Non-minimally coupled quintessential inflation
Seong Chan Park
TL;DR
This work develops a unified framework in which a single scalar field non-minimally coupled to gravity drives both early-universe inflation and late-time cosmic acceleration. By employing an exponential non-minimal coupling and a two-plateau potential, the model yields an inflationary epoch with $n_s\approx0.965$ and $r\approx0.003$ for $N_e\approx60$, while at late times it behaves as quintessence with $w_\phi$ approaching $-1$ and possible measurable deviations for finite $f$. The approach remains compatible with current observations (e.g., Planck, DESI BAO+CMB+PantheonPlus) for suitable parameter choices (e.g., $f\gtrsim 7M_P$) and offers a pathway to address the cosmological constant problem within a single scalar-field framework.
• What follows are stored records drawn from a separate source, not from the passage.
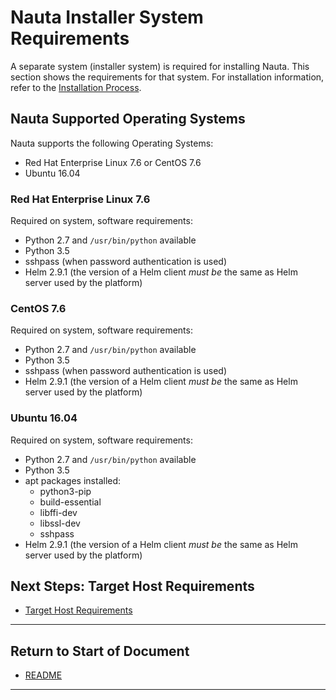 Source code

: # Nauta Installer System Requirements 

A separate system (installer system) is required for installing Nauta. This section shows the requirements for that system. For installation information, refer to the [Installation Process](../Installation_Process/IP.md).

## Nauta Supported Operating Systems

Nauta supports the following Operating Systems: 
  * Red Hat Enterprise Linux 7.6 or CentOS 7.6
  * Ubuntu 16.04
   
### Red Hat Enterprise Linux 7.6

Required on system, software requirements:
  * Python 2.7 and `/usr/bin/python` available
  * Python 3.5
  * sshpass (when password authentication is used)
  * Helm 2.9.1 (the version of a Helm client _must be_ the same as Helm server used by the platform)
   
### CentOS 7.6

Required on system, software requirements:
  * Python 2.7 and `/usr/bin/python` available
  * Python 3.5
  * sshpass (when password authentication is used)
  * Helm 2.9.1 (the version of a Helm client _must be_ the same as Helm server used by the platform)
  
### Ubuntu 16.04

Required on system, software requirements:
  * Python 2.7 and `/usr/bin/python` available
  * Python 3.5
  * apt packages installed:
    - python3-pip
    - build-essential
    - libffi-dev
    - libssl-dev
    - sshpass
  * Helm 2.9.1 (the version of a Helm client _must be_ the same as Helm server used by the platform)

## Next Steps: Target Host Requirements

* [Target Host Requirements](../Target_Host_Requirements/THR.md)


----------------------

## Return to Start of Document

* [README](../README.md)

----------------------




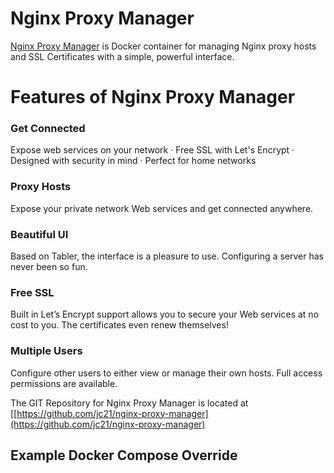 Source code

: # Nginx Proxy Manager

[Nginx Proxy Manager](https://[https://nginxproxymanager.com/](https://nginxproxymanager.com/))  is  Docker container for managing Nginx proxy hosts and SSL Certificates with a simple, powerful interface.
 
# Features of Nginx Proxy Manager
 
### Get Connected
Expose web services on your network · Free SSL with Let's Encrypt · Designed with security in mind · Perfect for home networks

### Proxy Hosts
Expose your private network Web services and get connected anywhere.

### Beautiful UI
Based on Tabler, the interface is a pleasure to use. Configuring a server has never been so fun.

### Free SSL
Built in Let’s Encrypt support allows you to secure your Web services at no cost to you. The certificates even renew themselves!

### Multiple Users
Configure other users to either view or manage their own hosts. Full access permissions are available.

The GIT Repository for Nginx Proxy Manager is located at [[https://github.com/jc21/nginx-proxy-manager](https://github.com/jc21/nginx-proxy-manager)

## Example Docker Compose Override



<!--stackedit_data:
eyJoaXN0b3J5IjpbMTYzMDkyMjIyNiwtNzA1Mjk2MDYwLDExNz
A4MTYxNzgsLTIyMDM4MjQwM119
--> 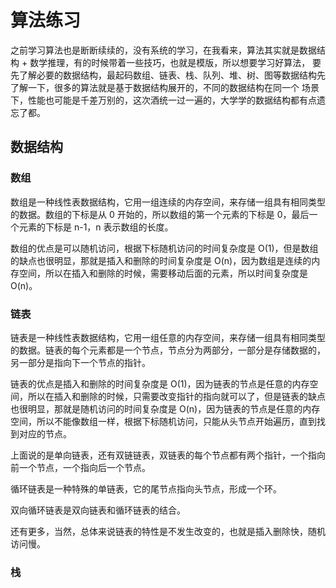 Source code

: # 算法练习

之前学习算法也是断断续续的，没有系统的学习，在我看来，算法其实就是数据结构 + 数学推理，有的时候带着一些技巧，也就是模版，所以想要学习好算法，
要先了解必要的数据结构，最起码数组、链表、栈、队列、堆、树、图等数据结构先了解一下，很多的算法就是基于数据结构展开的，不同的数据结构在同一个
场景下，性能也可能是千差万别的，这次酒统一过一遍的，大学学的数据结构都有点遗忘了都。

## 数据结构

### 数组

数组是一种线性表数据结构，它用一组连续的内存空间，来存储一组具有相同类型的数据。数组的下标是从 0 开始的，所以数组的第一个元素的下标是 0，最后一个元素的下标是 n-1，n 表示数组的长度。

数组的优点是可以随机访问，根据下标随机访问的时间复杂度是 O(1)，但是数组的缺点也很明显，那就是插入和删除的时间复杂度是 O(n)，因为数组是连续的内存空间，所以在插入和删除的时候，需要移动后面的元素，所以时间复杂度是 O(n)。

### 链表

链表是一种线性表数据结构，它用一组任意的内存空间，来存储一组具有相同类型的数据。链表的每个元素都是一个节点，节点分为两部分，一部分是存储数据的，另一部分是指向下一个节点的指针。

链表的优点是插入和删除的时间复杂度是 O(1)，因为链表的节点是任意的内存空间，所以在插入和删除的时候，只需要改变指针的指向就可以了，但是链表的缺点也很明显，那就是随机访问的时间复杂度是 O(n)，因为链表的节点是任意的内存空间，所以不能像数组一样，根据下标随机访问，只能从头节点开始遍历，直到找到对应的节点。

上面说的是单向链表，还有双链链表，双链表的每个节点都有两个指针，一个指向前一个节点，一个指向后一个节点。

循环链表是一种特殊的单链表，它的尾节点指向头节点，形成一个环。

双向循环链表是双向链表和循环链表的结合。

还有更多，当然，总体来说链表的特性是不发生改变的，也就是插入删除快，随机访问慢。

### 栈
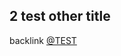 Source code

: <a id='x-28MGL-PAX-TEST-3A-3A-40TEST-OTHER-20MGL-PAX-MINIMAL-3ASECTION-29'></a>

## 2 test other title

backlink [@TEST][32b2]

  [32b2]: ../test.md#x-28MGL-PAX-TEST-3A-3A-40TEST-20MGL-PAX-MINIMAL-3ASECTION-29 "MGL-PAX-TEST::@TEST"

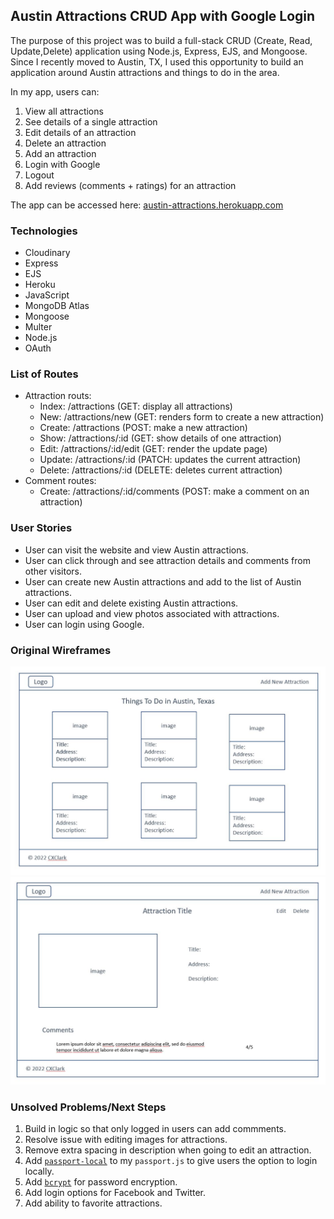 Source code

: ## Austin Attractions CRUD App with Google Login
The purpose of this project was to build a full-stack CRUD (Create, Read, Update,Delete) application using Node.js, Express, EJS, and Mongoose. Since I recently moved to Austin, TX, I used this opportunity to build an application around Austin attractions and things to do in the area.

In my app, users can:

1. View all attractions
1. See details of a single attraction
1. Edit details of an attraction
1. Delete an attraction
1. Add an attraction
1. Login with Google
1. Logout
1. Add reviews (comments + ratings) for an attraction

The app can be accessed here: [austin-attractions.herokuapp.com](https://austin-attractions.herokuapp.com/)

### Technologies
* Cloudinary
* Express
* EJS
* Heroku
* JavaScript
* MongoDB Atlas
* Mongoose
* Multer
* Node.js
* OAuth

### List of Routes
- Attraction routs:
    - Index: /attractions (GET: display all attractions)
    - New: /attractions/new (GET: renders form to create a new attraction)
    - Create: /attractions (POST: make a new attraction)
    - Show: /attractions/:id (GET: show details of one attraction)
    - Edit: /attractions/:id/edit (GET: render the update page)
    - Update: /attractions/:id (PATCH: updates the current attraction)
    - Delete: /attractions/:id (DELETE: deletes current attraction)
- Comment routes:
    - Create: /attractions/:id/comments (POST: make a comment on an attraction)

### User Stories
- User can visit the website and view Austin attractions.
- User can click through and see attraction details and comments from other visitors.
- User can create new Austin attractions and add to the list of Austin attractions.
- User can edit and delete existing Austin attractions.
- User can upload and view photos associated with attractions.
- User can login using Google.

### Original Wireframes
<img src="./public/assets/wireframes/1_index.JPG" width="600">
<img src="./public/assets/wireframes/2_show.JPG" width="600">

### Unsolved Problems/Next Steps
1. Build in logic so that only logged in users can add commments.
1. Resolve issue with editing images for attractions.
1. Remove extra spacing in description when going to edit an attraction.
1. Add [`passport-local`](https://www.passportjs.org/packages/passport-local/) to my `passport.js` to give users the option to login locally.
1. Add [`bcrypt`](https://www.npmjs.com/package/bcrypt) for password encryption.
1. Add login options for Facebook and Twitter.
1. Add ability to favorite attractions.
Overall, it provides a minimal, testable connection between early inflation and late-time acceleration, with distinctive signatures in the dark-energy equation of state and a constrained inflationary parameter space.
Abstract
We present a unified framework that simultaneously addresses the dynamics of early-time cosmic inflation and late-time cosmic acceleration within the context of a single scalar field non-minimally coupled to gravity. By employing an exponential coupling function and a scalar potential with dual asymptotic plateaus, our model naturally transitions from inflationary dynamics at small field values to a quintessence-like behavior at large field values. We derive the inflationary predictions for the spectral index ($n_s$) and tensor-to-scalar ratio ($r$) in agreement with current observational constraints. For late-time acceleration, the model produces a viable dark energy component with an equation of state $w_φ$ approaching $-1$ but retaining a measurable deviation that could serve as an observational signature. This work demonstrates that a single theoretical framework can reconcile both early inflation and the late-time accelerated expansion of the Universe.